- Occupation: Professional Wake surfer
- Known for: 2017 World Champion in Men’s Pro Skim Division 2018 World Wake Surf Championships Runner-up (2nd) (pro men's skim division) 2019 World Wake Surf Championships Place 3rd (pro men's surf division) 2019 Nautique Masters Wakesurf Championship Runner-up (2nd) (men's professional division)
- Website: jakecaster.com

= Jake Caster =

American professional wake surfer

Jake Caster is an American professional wake surfer and was the 2017 world champion in Men's Pro Skim Division.

==Career==
Jake Caster attended Westford Academy for high school in Westford, Massachusetts. In 2016 Caster placed first in the Outlaw Skim division of the USA National Championships in Pine Mountain, Georgia. He then became world champion in the Outlaw Skim division at the World Wake Surfing Championships in 2016 held in Fort Lauderdale, Florida. He also placed third in the Surf division. Following the competition, his semi-pro category world ranking rose from twentieth to first, and he moved to the professional category the following season. During the season he also placed second in world's first pro indoor wake surfing competition.
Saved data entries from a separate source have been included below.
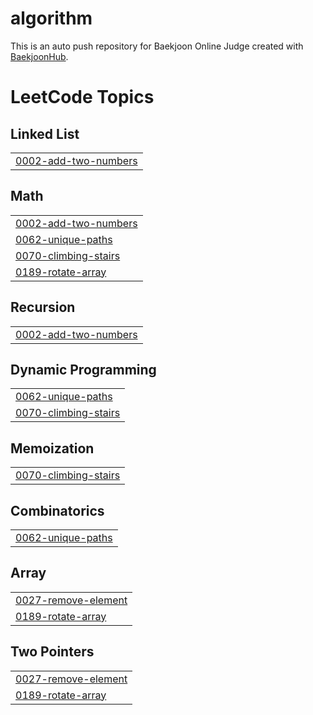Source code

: # algorithm
This is an auto push repository for Baekjoon Online Judge created with [BaekjoonHub](https://github.com/BaekjoonHub/BaekjoonHub).

<!---LeetCode Topics Start-->
# LeetCode Topics
## Linked List
|  |
| ------- |
| [0002-add-two-numbers](https://github.com/sunheeroom/algorithm/tree/master/0002-add-two-numbers) |
## Math
|  |
| ------- |
| [0002-add-two-numbers](https://github.com/sunheeroom/algorithm/tree/master/0002-add-two-numbers) |
| [0062-unique-paths](https://github.com/sunheeroom/algorithm/tree/master/0062-unique-paths) |
| [0070-climbing-stairs](https://github.com/sunheeroom/algorithm/tree/master/0070-climbing-stairs) |
| [0189-rotate-array](https://github.com/sunheeroom/algorithm/tree/master/0189-rotate-array) |
## Recursion
|  |
| ------- |
| [0002-add-two-numbers](https://github.com/sunheeroom/algorithm/tree/master/0002-add-two-numbers) |
## Dynamic Programming
|  |
| ------- |
| [0062-unique-paths](https://github.com/sunheeroom/algorithm/tree/master/0062-unique-paths) |
| [0070-climbing-stairs](https://github.com/sunheeroom/algorithm/tree/master/0070-climbing-stairs) |
## Memoization
|  |
| ------- |
| [0070-climbing-stairs](https://github.com/sunheeroom/algorithm/tree/master/0070-climbing-stairs) |
## Combinatorics
|  |
| ------- |
| [0062-unique-paths](https://github.com/sunheeroom/algorithm/tree/master/0062-unique-paths) |
## Array
|  |
| ------- |
| [0027-remove-element](https://github.com/sunheeroom/algorithm/tree/master/0027-remove-element) |
| [0189-rotate-array](https://github.com/sunheeroom/algorithm/tree/master/0189-rotate-array) |
## Two Pointers
|  |
| ------- |
| [0027-remove-element](https://github.com/sunheeroom/algorithm/tree/master/0027-remove-element) |
| [0189-rotate-array](https://github.com/sunheeroom/algorithm/tree/master/0189-rotate-array) |
<!---LeetCode Topics End-->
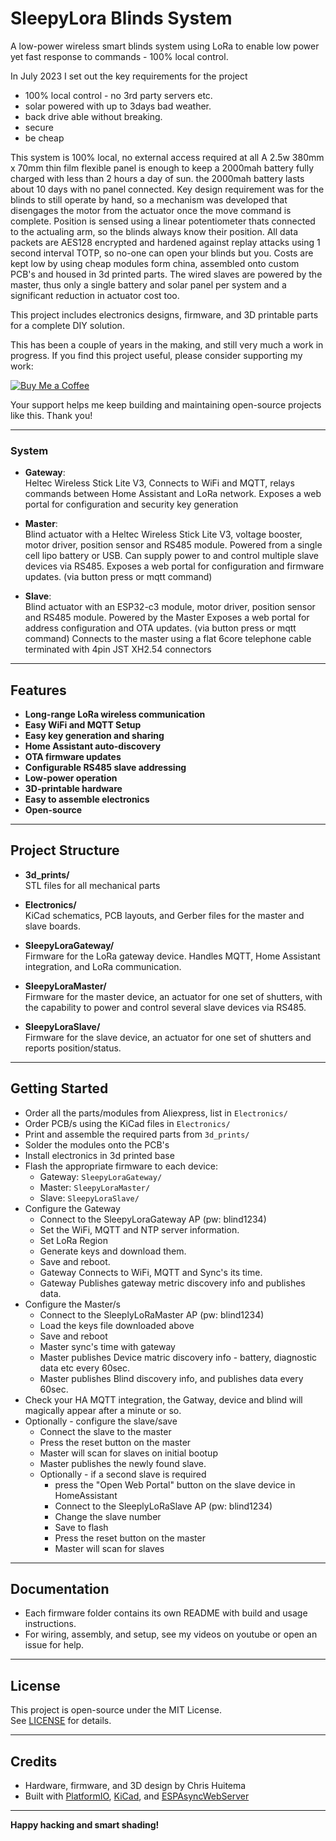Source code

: # SleepyLora Blinds System

A low-power wireless smart blinds system using LoRa to enable low power yet fast response to commands - 100% local control.

In July 2023 I set out the key requirements for the project
- 100% local control - no 3rd party servers etc.
- solar powered with up to 3days bad weather.
- back drive able without breaking.
- secure
- be cheap

This system is 100% local, no external access required at all
A 2.5w 380mm x 70mm thin film flexible panel is enough to keep a 2000mah battery fully charged with less than 2 hours a day of sun. the 2000mah battery lasts about 10 days with no panel connected.
Key design requirement was for the blinds to still operate by hand, so a mechanism was developed that disengages the motor from the actuator once the move command is complete. 
Position is sensed using a linear potentiometer thats connected to the actualing arm, so the blinds always know their position.
All data packets are AES128 encrypted and hardened against replay attacks using 1 second interval TOTP, so no-one can open your blinds but you.
Costs are kept low by using cheap modules form china, assembled onto custom PCB's and housed in 3d printed parts.
The wired slaves are powered by the master, thus only a single battery and solar panel per system and a significant reduction in actuator cost too. 

This project includes electronics designs, firmware, and 3D printable parts for a complete DIY solution. 

This has been a couple of years in the making, and still very much a work in progress. If you find this project useful, please consider supporting my work:

[![Buy Me a Coffee](https://img.shields.io/badge/Buy%20me%20a%20coffee-orange?logo=buy-me-a-coffee&logoColor=white)](https://www.buymeacoffee.com/chrishuitema)

Your support helps me keep building and maintaining open-source projects like this. Thank you!

---

### System

- **Gateway**:  
  Heltec Wireless Stick Lite V3, Connects to WiFi and MQTT, relays commands between Home Assistant and LoRa network. 
  Exposes a web portal for configuration and security key generation

- **Master**:  
  Blind actuator with a Heltec Wireless Stick Lite V3, voltage booster, motor driver, position sensor and RS485 module.
  Powered from a single cell lipo battery or USB.
  Can supply power to and control multiple slave devices via RS485.
  Exposes a web portal for configuration and firmware updates. (via button press or mqtt command)

- **Slave**:  
  Blind actuator with an ESP32-c3 module, motor driver, position sensor and RS485 module. 
  Powered by the Master
  Exposes a web portal for address configuration and OTA updates. (via button press or mqtt command)
  Connects to the master using a flat 6core telephone cable terminated with 4pin JST XH2.54 connectors
  
---

## Features

- **Long-range LoRa wireless communication**
- **Easy WiFi and MQTT Setup**
- **Easy key generation and sharing**
- **Home Assistant auto-discovery**
- **OTA firmware updates**
- **Configurable RS485 slave addressing**
- **Low-power operation** 
- **3D-printable hardware** 
- **Easy to assemble electronics**
- **Open-source** 

---

## Project Structure

- **3d_prints/**  
  STL files for all mechanical parts 

- **Electronics/**  
  KiCad schematics, PCB layouts, and Gerber files for the master and slave boards.

- **SleepyLoraGateway/**  
  Firmware for the LoRa gateway device. Handles MQTT, Home Assistant integration, and LoRa communication. 

- **SleepyLoraMaster/**  
  Firmware for the master device, an actuator for one set of shutters, with the capability to power and control several slave devices via RS485.

- **SleepyLoraSlave/**  
  Firmware for the slave device, an actuator for one set of shutters and reports position/status.

---

## Getting Started

- Order all the parts/modules from Aliexpress, list in `Electronics/`
- Order PCB/s using the KiCad files in `Electronics/`
- Print and assemble the required parts from `3d_prints/`
- Solder the modules onto the PCB's
- Install electronics in 3d printed base
- Flash the appropriate firmware to each device:
  - Gateway: `SleepyLoraGateway/`
  - Master: `SleepyLoraMaster/`
  - Slave: `SleepyLoraSlave/`
- Configure the Gateway
  - Connect to the SleepyLoraGateway AP (pw: blind1234)
  - Set the WiFi, MQTT and NTP server information.
  - Set LoRa Region
  - Generate keys and download them. 
  - Save and reboot.
  - Gateway Connects to WiFi, MQTT and Sync's its time.
  - Gateway Publishes gateway metric discovery info and publishes data.
- Configure the Master/s
  - Connect to the SleeplyLoRaMaster AP (pw: blind1234)
  - Load the keys file downloaded above
  - Save and reboot
  - Master sync's time with gateway
  - Master publishes Device matric discovery info - battery, diagnostic data etc every 60sec.
  - Master publishes Blind discovery info, and publishes data every 60sec.
- Check your HA MQTT integration, the Gatway, device and blind will magically appear after a minute or so. 
- Optionally - configure the slave/save
  - Connect the slave to the master 
  - Press the reset button on the master
  - Master will scan for slaves on initial bootup
  - Master publishes the newly found slave.
  - Optionally - if a second slave is required
    - press the "Open Web Portal" button on the slave device in HomeAssistant
	- Connect to the SleeplyLoRaSlave AP (pw: blind1234)
	- Change the slave number
	- Save to flash
    - Press the reset button on the master
    - Master will scan for slaves

---

## Documentation

- Each firmware folder contains its own README with build and usage instructions.
- For wiring, assembly, and setup, see my videos on youtube or open an issue for help.

---

## License

This project is open-source under the MIT License.  
See [LICENSE](LICENSE) for details.

---

## Credits

- Hardware, firmware, and 3D design by Chris Huitema
- Built with [PlatformIO](https://platformio.org/), [KiCad](https://kicad.org/), and [ESPAsyncWebServer](https://github.com/me-no-dev/ESPAsyncWebServer)

---

**Happy hacking and smart shading!**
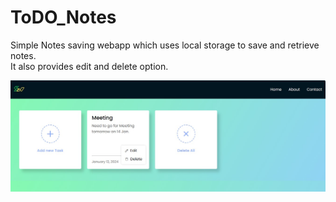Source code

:# ToDO_Notes
<p>Simple Notes saving webapp which uses local storage to save and retrieve notes.<br>It also provides edit and delete option.</p>
<img src="UI.jpg">
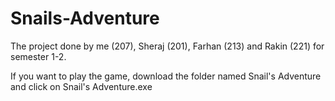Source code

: # Snails-Adventure

The project done by me (207), Sheraj (201), Farhan (213) and Rakin (221) for semester 1-2.

If you want to play the game, download the folder named Snail's Adventure and click on Snail's Adventure.exe
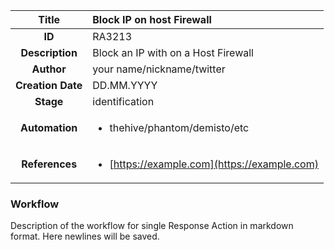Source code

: | Title                       |  Block IP on host Firewall         |
|:---------------------------:|:--------------------|
| **ID**                      | RA3213            |
| **Description**             | Block an IP with on a Host Firewall   |
| **Author**                  | your name/nickname/twitter        |
| **Creation Date**           | DD.MM.YYYY |
| **Stage**                   | identification         |
| **Automation** |<ul><li>thehive/phantom/demisto/etc</li></ul>|
| **References** |<ul><li>[https://example.com](https://example.com)</li></ul>|

### Workflow

Description of the workflow for single Response Action in markdown format.
Here newlines will be saved.
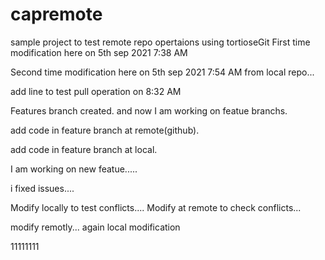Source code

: # capremote
sample project to test remote repo opertaions using tortioseGit
First time modification here on 5th sep 2021 7:38 AM

Second time modification here on 5th sep 2021 7:54 AM from local repo...


add line to test pull operation on 8:32 AM


Features branch created. and now I am working on featue branchs.

add code in feature branch at remote(github).

add code in feature branch at local.


I am working on new featue.....  

i fixed issues....

Modify locally to test conflicts.... 
Modify at remote to check conflicts...

modify remotly...
again local modification

11111111


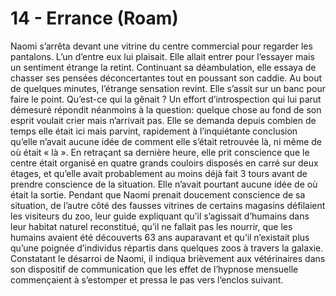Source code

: # 14 - Errance (Roam)

Naomi s’arrêta devant une vitrine du centre commercial pour regarder les pantalons. L’un d’entre eux lui plaisait. Elle allait entrer pour l’essayer mais un sentiment étrange la retint. Continuant sa déambulation, elle essaya de chasser ses pensées déconcertantes tout en poussant son caddie. Au bout de quelques minutes, l’étrange sensation revint. Elle s’assit sur un banc pour faire le point. Qu’est-ce qui la gênait ? Un effort d’introspection qui lui parut démesuré répondit néanmoins à la question: quelque chose au fond de son esprit voulait crier mais n’arrivait pas. Elle se demanda depuis combien de temps elle était ici mais parvint, rapidement à l’inquiétante conclusion qu’elle n’avait aucune idée de comment elle s’était retrouvée là, ni même de où était « là ». En retraçant sa dernière heure, elle prit conscience que le centre était organisé en quatre grands couloirs disposés en carré sur deux étages, et qu’elle avait probablement au moins déjà fait 3 tours avant de prendre conscience de la situation. Elle n’avait pourtant aucune idée de où était la sortie.
Pendant que Naomi prenait doucement conscience de sa situation, de l’autre côté des fausses vitrines de certains magasins défilaient les visiteurs du zoo, leur guide expliquant qu’il s’agissait d’humains dans leur habitat naturel reconstitué, qu’il ne fallait pas les nourrir, que les humains avaient été découverts 63 ans auparavant et qu’il n’existait plus qu’une poignée d’individus répartis dans quelques zoos à travers la galaxie. Constatant le désarroi de Naomi, il indiqua brièvement aux vétérinaires dans son dispositif de communication que les effet de l’hypnose mensuelle commençaient à s’estomper et pressa le pas vers l’enclos suivant.
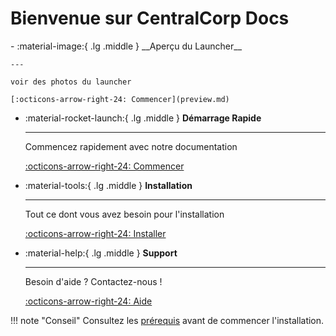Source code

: # Bienvenue sur CentralCorp Docs

<div class="grid cards" markdown>
-   :material-image:{ .lg .middle } __Aperçu du Launcher__

    ---

    voir des photos du launcher

    [:octicons-arrow-right-24: Commencer](preview.md)

-   :material-rocket-launch:{ .lg .middle } __Démarrage Rapide__

    ---

    Commencez rapidement avec notre documentation

    [:octicons-arrow-right-24: Commencer](install/prerequis.md)

-   :material-tools:{ .lg .middle } __Installation__

    ---
    
    Tout ce dont vous avez besoin pour l'installation

    [:octicons-arrow-right-24: Installer](install/step1.md)

-   :material-help:{ .lg .middle } __Support__

    ---
    
    Besoin d'aide ? Contactez-nous !

    [:octicons-arrow-right-24: Aide](https://discord.gg/VCmNXHvf77)

</div>


!!! note "Conseil"
    Consultez les [prérequis](install/prerequis.md) avant de commencer l'installation.

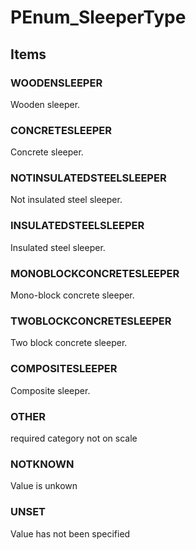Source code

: # PEnum_SleeperType
<!-- end of short definition -->

## Items

### WOODENSLEEPER
Wooden sleeper.

### CONCRETESLEEPER
Concrete sleeper.

### NOTINSULATEDSTEELSLEEPER
Not insulated steel sleeper.

### INSULATEDSTEELSLEEPER
Insulated steel sleeper.

### MONOBLOCKCONCRETESLEEPER
Mono-block concrete sleeper.

### TWOBLOCKCONCRETESLEEPER
Two block concrete sleeper.

### COMPOSITESLEEPER
Composite sleeper.

### OTHER
required category not on scale

### NOTKNOWN
Value is unkown

### UNSET
Value has not been specified
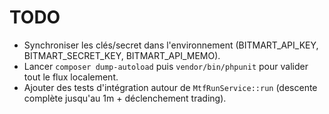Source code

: # TODO

- Synchroniser les clés/secret dans l'environnement (BITMART_API_KEY, BITMART_SECRET_KEY, BITMART_API_MEMO).
- Lancer `composer dump-autoload` puis `vendor/bin/phpunit` pour valider tout le flux localement.
- Ajouter des tests d'intégration autour de `MtfRunService::run` (descente complète jusqu'au 1m + déclenchement trading).
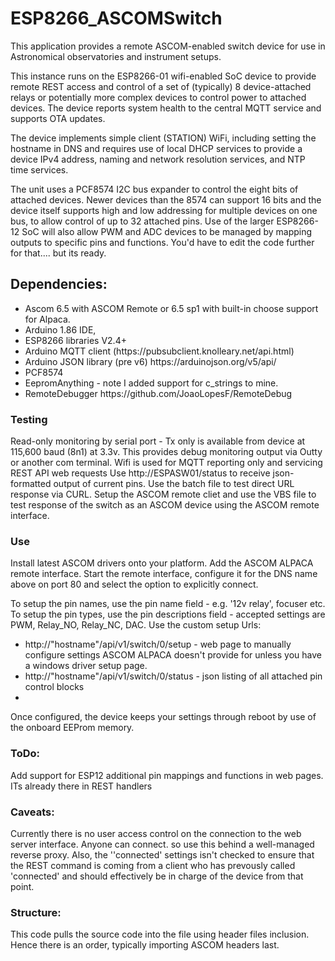 <h1>ESP8266_ASCOMSwitch</h1>
This application provides a remote ASCOM-enabled switch device for use in Astronomical observatories and instrument setups. 

This instance runs on the ESP8266-01 wifi-enabled SoC device to provide remote REST access and control of a set of (typically) 8 device-attached relays or potentially more complex devices to control power to attached devices. 
The device reports system health to the central MQTT service and supports OTA updates.

The device implements simple client (STATION) WiFi, including setting the hostname in DNS and requires use of local DHCP services to provide a device IPv4 address, naming and network resolution services, and NTP time services. 

The unit uses a PCF8574 I2C bus expander to control the eight bits of attached devices. Newer devices than the 8574 can support 16 bits and the device itself supports high and low addressing for multiple devices on one bus, to allow control of up to 32 attached pins. 
Use of the larger ESP8266-12 SoC will also allow PWM and ADC devices to be managed by mapping outputs to specific pins and functions.
You'd have to edit the code further for that.... but its ready.

<h2>Dependencies:</h2>
<ul>
<li>Ascom 6.5 with ASCOM Remote or 6.5 sp1 with built-in choose support for Alpaca. </li>
<li>Arduino 1.86 IDE, </li>
<li>ESP8266 libraries V2.4+ </li>
<li>Arduino MQTT client (https://pubsubclient.knolleary.net/api.html)</li>
<li>Arduino JSON library (pre v6) https://arduinojson.org/v5/api/ </li>
<li>PCF8574</li>
<li>EepromAnything  - note I added support for c_strings to mine.</li>
<li>RemoteDebugger https://github.com/JoaoLopesF/RemoteDebug </li>
</ul> 

<h3>Testing</h3>
Read-only monitoring by serial port - Tx only is available from device at 115,600 baud (8n1) at 3.3v. This provides debug monitoring output via Outty or another com terminal.
Wifi is used for MQTT reporting only and servicing REST API web requests
Use http://ESPASW01/status to receive json-formatted output of current pins. 
Use the batch file to test direct URL response via CURL.
Setup the ASCOM remote cliet and use the VBS file to test response of the switch as an ASCOM device using the ASCOM remote interface. 

<h3>Use</h3>
Install latest ASCOM drivers onto your platform. Add the ASCOM ALPACA remote interface.
Start the remote interface, configure it for the DNS name above on port 80 and select the option to explicitly connect. 

To setup the pin names, use the pin name field - e.g. '12v relay', focuser etc.
To setup the pin types, use the pin descriptions field - accepted settings are PWM, Relay_NO, Relay_NC, DAC. 
Use the custom setup Urls: 
<ul>
 <li>http://"hostname"/api/v1/switch/0/setup - web page to manually configure settings ASCOM ALPACA doesn't provide for unless you have a windows driver setup page. </li>
 <li>http://"hostname"/api/v1/switch/0/status - json listing of all attached pin control blocks</li>
 <li></li>
 </ul>
Once configured, the device keeps your settings through reboot by use of the onboard EEProm memory.

<h3>ToDo:</h3>
Add support for ESP12 additional pin mappings and functions in web pages. ITs already there in REST handlers

<h3>Caveats:</h3> 
Currently there is no user access control on the connection to the web server interface. Anyone can connect. so use this behind a well-managed reverse proxy.
Also, the ''connected' settings isn't checked to ensure that the REST command is coming from a client who has prevously called 'connected' and should effectively be in charge of the device from that point.

<h3>Structure:</h3>
This code pulls the source code into the file using header files inclusion. Hence there is an order, typically importing ASCOM headers last. 

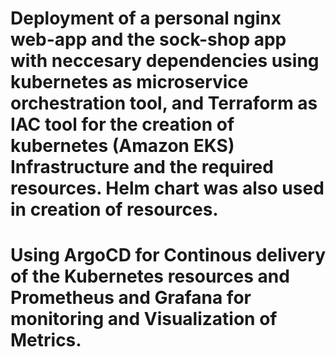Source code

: # Deployment of a personal nginx web-app and the sock-shop app with neccesary dependencies using kubernetes as microservice orchestration tool, and Terraform as IAC tool for the creation of kubernetes (Amazon EKS) Infrastructure and the required resources. Helm chart was also used in creation of resources.
# Using ArgoCD for Continous delivery of the Kubernetes resources and Prometheus and Grafana for monitoring and Visualization of Metrics. 
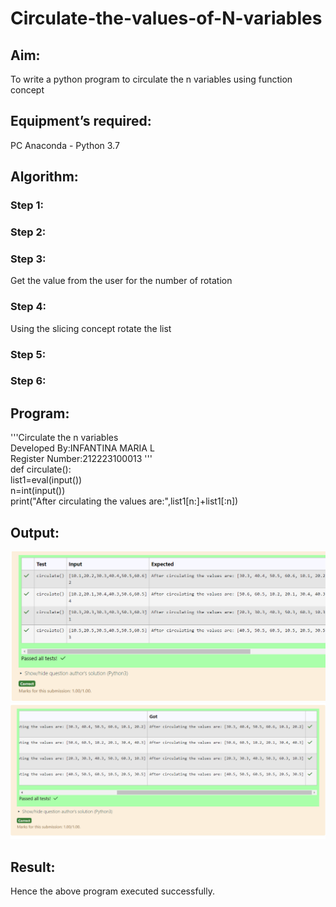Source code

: # Circulate-the-values-of-N-variables
## Aim:
To write a python program to circulate the n variables using function concept
## Equipment’s required:
PC
Anaconda - Python 3.7
## Algorithm: 
### Step 1: 
### Step 2: 
### Step 3: 
Get the value from the user for the number of rotation
### Step 4: 
Using the slicing concept rotate the list

### Step 5: 
### Step 6: 
## Program:
'''Circulate the n variables\
Developed By:INFANTINA MARIA L\
Register Number:212223100013
'''\
def circulate():\
    list1=eval(input())\
    n=int(input())\
    print("After circulating the values are:",list1[n:]+list1[:n])

## Output:
![alt text](<Screenshot 2024-03-03 192724.png>)
![alt text](<Screenshot 2024-03-03 192741.png>)

## Result:
Hence the above program executed successfully.
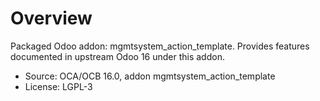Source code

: # Overview

Packaged Odoo addon: mgmtsystem_action_template. Provides features documented in upstream Odoo 16 under this addon.

- Source: OCA/OCB 16.0, addon mgmtsystem_action_template
- License: LGPL-3
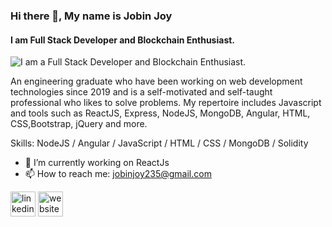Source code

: ### Hi there 👋, My name is Jobin Joy
#### I am Full Stack Developer and Blockchain Enthusiast.
![I am a Full Stack Developer and Blockchain Enthusiast.](https://www.mindinventory.com/blog/wp-content/uploads/2019/11/hire-full-stack-developer-banner.png)

An engineering graduate who have been working on web development technologies since 2019 and is a self-motivated and self-taught professional who likes to solve problems. My repertoire includes Javascript and tools such as ReactJS, Express, NodeJS, MongoDB, Angular, HTML, CSS,Bootstrap, jQuery and more.

Skills: NodeJS / Angular / JavaScript / HTML / CSS / MongoDB / Solidity

- 🔭 I’m currently working on ReactJs 
- 📫 How to reach me: jobinjoy235@gmail.com 

[<img src='https://cdn.jsdelivr.net/npm/simple-icons@3.0.1/icons/linkedin.svg' alt='linkedin' height='40'>](https://www.linkedin.com/in/https://in.linkedin.com/in/jobin0602/) [<img src='https://cdn.jsdelivr.net/npm/simple-icons@3.0.1/icons/icloud.svg' alt='website' height='40'>](https://jobinjoy.netlify.app/)  
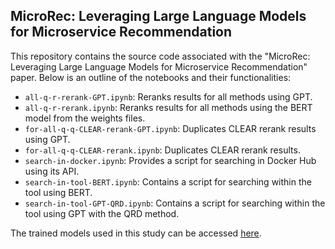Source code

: ## MicroRec: Leveraging Large Language Models for Microservice Recommendation

This repository contains the source code associated with the "MicroRec: Leveraging Large Language Models for Microservice Recommendation" paper. Below is an outline of the notebooks and their functionalities:

- `all-q-r-rerank-GPT.ipynb`: Reranks results for all methods using GPT.
- `all-q-r-rerank.ipynb`: Reranks results for all methods using the BERT model from the weights files.
- `for-all-q-q-CLEAR-rerank-GPT.ipynb`: Duplicates CLEAR rerank results using GPT.
- `for-all-q-q-CLEAR-rerank.ipynb`: Duplicates CLEAR rerank results.
- `search-in-docker.ipynb`: Provides a script for searching in Docker Hub using its API.
- `search-in-tool-BERT.ipynb`: Contains a script for searching within the tool using BERT.
- `search-in-tool-GPT-QRD.ipynb`: Contains a script for searching within the tool using GPT with the QRD method.

The trained models used in this study can be accessed [here](https://drive.google.com/drive/folders/1Me739n00O33kHIAKkKdiQnaBwk320rFy?usp=sharing).


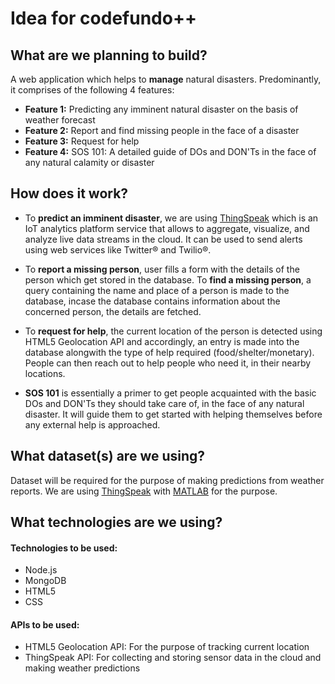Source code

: # Idea for codefundo++

## What are we planning to build?
A web application which helps to **manage** natural disasters. Predominantly, it comprises of the following 4 features:
* **Feature 1:** Predicting any imminent natural disaster on the basis of weather forecast
* **Feature 2:** Report and find missing people in the face of a disaster
* **Feature 3:** Request for help
* **Feature 4:** SOS 101: A detailed guide of DOs and DON'Ts in the face of any natural calamity or disaster

## How does it work?
* To **predict an imminent disaster**, we are using [ThingSpeak](https://in.mathworks.com/products/thingspeak.html) which is an IoT analytics platform service that allows to aggregate, visualize, and analyze live data streams in the cloud. It can be used to send alerts using web services like Twitter® and Twilio®.

* To **report a missing person**, user fills a form with the details of the person which get stored in the database. To **find a missing person**, a query containing the name and place of a person is made to the database, incase the database contains information about the concerned person, the details are fetched.

* To **request for help**, the current location of the person is detected using HTML5 Geolocation API and accordingly, an entry is made into the database alongwith the type of help required (food/shelter/monetary). People can then reach out to help people who need it, in their nearby locations.

* **SOS 101** is essentially a primer to get people acquainted with the basic DOs and DON'Ts they should take care of, in the face of any natural disaster. It will guide them to get started with helping themselves before any external help is approached. 

## What dataset(s) are we using?
Dataset will be required for the purpose of making predictions from weather reports. We are using [ThingSpeak](https://in.mathworks.com/products/thingspeak.html) with [MATLAB](https://in.mathworks.com/help/thingspeak/collect-data-in-a-new-channel.html) for the purpose. 

## What technologies are we using?
#### Technologies to be used:
* Node.js
* MongoDB
* HTML5
* CSS
#### APIs to be used:
* HTML5 Geolocation API: For the purpose of tracking current location
* ThingSpeak API: For collecting and storing sensor data in the cloud and making weather predictions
In 2017, Caster won the Centurion World Wake Surfing Championship held in Kelowna, British Columbia, becoming the world champion in Men's Pro Skim Division. During the season he also started his online wake surfing company Live-Wicked.com. In 2018 season, Caster placed third in points on the pro wake surfing category of the 2018 Supra Boats Pro Wakeboard Tour. He also placed 2nd at the 2018 World Wake Surfing Championship in men's pro skim division.